Dengan kesal pekerja tidak menahan diri melapor situasi ini ke Bupati Kutim, Ardiansyah Sulaiman.

Adalah Edi Purwanto, mengaku tidak mendapatkan hak bekerja lantaran masalah kesehatan. Nahas berujung pada SP3.

Mulanya

Masalah bermula saat Edi tak mampu mencukupi sistem jam OPA milik PAMA yang mulai operasi sejak Mei 2025.

Alat itu memang keren. Bentuknya smartwatch, Dapat memantau detak jantung, tidur, dan kondisi fisik operator. Intinya, bisa paham kondisi pekerja.

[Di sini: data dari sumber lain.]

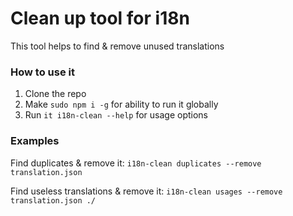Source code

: # Clean up tool for i18n
This tool helps to find & remove unused translations

### How to use it
1. Clone the repo
2. Make `sudo npm i -g` for ability to run it globally
3. Run `it i18n-clean --help` for usage options

### Examples
Find duplicates & remove it: `i18n-clean duplicates --remove translation.json`

Find useless translations & remove it: `i18n-clean usages --remove translation.json ./`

Edi pun dianggap tidak cakap mengoperasikan alat kerja, dan diberi saran oleh perusahaan agar berobat ke dokter dan psikiater.

Hingga pertengahan September, Edi masih belum diperkenankan beroperasi di PAMA.

Tapi pada tanggal 19 September 2025, ada konfirmasi Kabag untuk standby (tetap) hingga 22 September 2025.

“Dikonfirmasi oleh Kabag saya untuk standby dulu sampai tanggal 22 September 2025 dan tetap saya dianjurkan untuk tetap berobat," kata Edi, Kamis 13 November, dalam rapat dengar pendapat (RDP) di Sangatta.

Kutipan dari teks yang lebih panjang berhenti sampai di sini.